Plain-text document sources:
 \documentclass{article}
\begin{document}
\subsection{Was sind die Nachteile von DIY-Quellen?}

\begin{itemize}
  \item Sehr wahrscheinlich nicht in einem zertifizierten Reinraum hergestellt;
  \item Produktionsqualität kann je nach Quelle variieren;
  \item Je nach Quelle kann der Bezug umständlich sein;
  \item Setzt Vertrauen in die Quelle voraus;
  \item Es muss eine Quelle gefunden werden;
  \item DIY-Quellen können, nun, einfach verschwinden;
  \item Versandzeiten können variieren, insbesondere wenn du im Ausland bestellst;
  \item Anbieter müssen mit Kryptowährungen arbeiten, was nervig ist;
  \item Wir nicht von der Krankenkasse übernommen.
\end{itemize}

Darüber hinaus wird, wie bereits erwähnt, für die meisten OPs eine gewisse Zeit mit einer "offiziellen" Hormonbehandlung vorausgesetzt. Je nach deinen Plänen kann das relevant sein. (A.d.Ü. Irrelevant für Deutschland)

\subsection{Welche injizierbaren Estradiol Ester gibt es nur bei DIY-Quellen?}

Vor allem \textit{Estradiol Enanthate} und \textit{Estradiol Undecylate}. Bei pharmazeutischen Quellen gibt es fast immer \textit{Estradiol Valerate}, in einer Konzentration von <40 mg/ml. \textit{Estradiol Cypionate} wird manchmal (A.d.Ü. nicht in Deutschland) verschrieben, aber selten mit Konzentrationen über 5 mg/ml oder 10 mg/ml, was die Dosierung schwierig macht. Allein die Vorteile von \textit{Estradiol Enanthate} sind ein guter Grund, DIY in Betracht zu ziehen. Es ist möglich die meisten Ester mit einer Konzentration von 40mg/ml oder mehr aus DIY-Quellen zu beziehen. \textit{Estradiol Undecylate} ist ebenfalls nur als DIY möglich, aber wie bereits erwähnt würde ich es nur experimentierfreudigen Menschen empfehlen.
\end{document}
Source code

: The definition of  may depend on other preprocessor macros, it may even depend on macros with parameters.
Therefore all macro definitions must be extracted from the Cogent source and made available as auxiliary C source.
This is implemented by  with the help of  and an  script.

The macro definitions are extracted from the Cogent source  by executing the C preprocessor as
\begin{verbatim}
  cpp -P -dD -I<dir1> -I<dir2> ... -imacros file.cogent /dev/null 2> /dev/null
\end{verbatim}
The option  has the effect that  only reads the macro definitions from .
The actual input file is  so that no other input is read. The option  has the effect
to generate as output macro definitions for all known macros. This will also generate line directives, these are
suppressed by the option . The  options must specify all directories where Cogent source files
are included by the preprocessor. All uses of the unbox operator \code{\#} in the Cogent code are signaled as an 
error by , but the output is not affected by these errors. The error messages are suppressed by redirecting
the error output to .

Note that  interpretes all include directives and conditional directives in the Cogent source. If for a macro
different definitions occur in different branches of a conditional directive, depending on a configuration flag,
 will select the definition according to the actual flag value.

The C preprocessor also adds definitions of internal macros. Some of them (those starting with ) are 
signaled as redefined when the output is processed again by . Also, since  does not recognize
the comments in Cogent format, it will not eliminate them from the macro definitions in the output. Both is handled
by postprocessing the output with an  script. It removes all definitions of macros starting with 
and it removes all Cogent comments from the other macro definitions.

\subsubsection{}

Exercise brief | Would you repeat all of the entries exactly?

Answer to this task |
 \documentclass{article}
\begin{document}
\subsection{Was sind die Nachteile von DIY-Quellen?}

\begin{itemize}
  \item Sehr wahrscheinlich nicht in einem zertifizierten Reinraum hergestellt;
  \item Produktionsqualität kann je nach Quelle variieren;
  \item Je nach Quelle kann der Bezug umständlich sein;
  \item Setzt Vertrauen in die Quelle voraus;
  \item Es muss eine Quelle gefunden werden;
  \item DIY-Quellen können, nun, einfach verschwinden;
  \item Versandzeiten können variieren, insbesondere wenn du im Ausland bestellst;
  \item Anbieter müssen mit Kryptowährungen arbeiten, was nervig ist;
  \item Wir nicht von der Krankenkasse übernommen.
\end{itemize}

Darüber hinaus wird, wie bereits erwähnt, für die meisten OPs eine gewisse Zeit mit einer "offiziellen" Hormonbehandlung vorausgesetzt. Je nach deinen Plänen kann das relevant sein. (A.d.Ü. Irrelevant für Deutschland)

\subsection{Welche injizierbaren Estradiol Ester gibt es nur bei DIY-Quellen?}

Vor allem \textit{Estradiol Enanthate} und \textit{Estradiol Undecylate}. Bei pharmazeutischen Quellen gibt es fast immer \textit{Estradiol Valerate}, in einer Konzentration von <40 mg/ml. \textit{Estradiol Cypionate} wird manchmal (A.d.Ü. nicht in Deutschland) verschrieben, aber selten mit Konzentrationen über 5 mg/ml oder 10 mg/ml, was die Dosierung schwierig macht. Allein die Vorteile von \textit{Estradiol Enanthate} sind ein guter Grund, DIY in Betracht zu ziehen. Es ist möglich die meisten Ester mit einer Konzentration von 40mg/ml oder mehr aus DIY-Quellen zu beziehen. \textit{Estradiol Undecylate} ist ebenfalls nur als DIY möglich, aber wie bereits erwähnt würde ich es nur experimentierfreudigen Menschen empfehlen.
\end{document}
Source code

: The definition of  may depend on other preprocessor macros, it may even depend on macros with parameters.
Therefore all macro definitions must be extracted from the Cogent source and made available as auxiliary C source.
This is implemented by  with the help of  and an  script.

The macro definitions are extracted from the Cogent source  by executing the C preprocessor as
\begin{verbatim}
  cpp -P -dD -I<dir1> -I<dir2> ... -imacros file.cogent /dev/null 2> /dev/null
\end{verbatim}
The option  has the effect that  only reads the macro definitions from .
The actual input file is  so that no other input is read. The option  has the effect
to generate as output macro definitions for all known macros. This will also generate line directives, these are
suppressed by the option . The  options must specify all directories where Cogent source files
are included by the preprocessor. All uses of the unbox operator \code{\#} in the Cogent code are signaled as an 
error by , but the output is not affected by these errors. The error messages are suppressed by redirecting
the error output to .

Note that  interpretes all include directives and conditional directives in the Cogent source. If for a macro
different definitions occur in different branches of a conditional directive, depending on a configuration flag,
 will select the definition according to the actual flag value.

The C preprocessor also adds definitions of internal macros. Some of them (those starting with ) are 
signaled as redefined when the output is processed again by . Also, since  does not recognize
the comments in Cogent format, it will not eliminate them from the macro definitions in the output. Both is handled
by postprocessing the output with an  script. It removes all definitions of macros starting with 
and it removes all Cogent comments from the other macro definitions.

\subsubsection{}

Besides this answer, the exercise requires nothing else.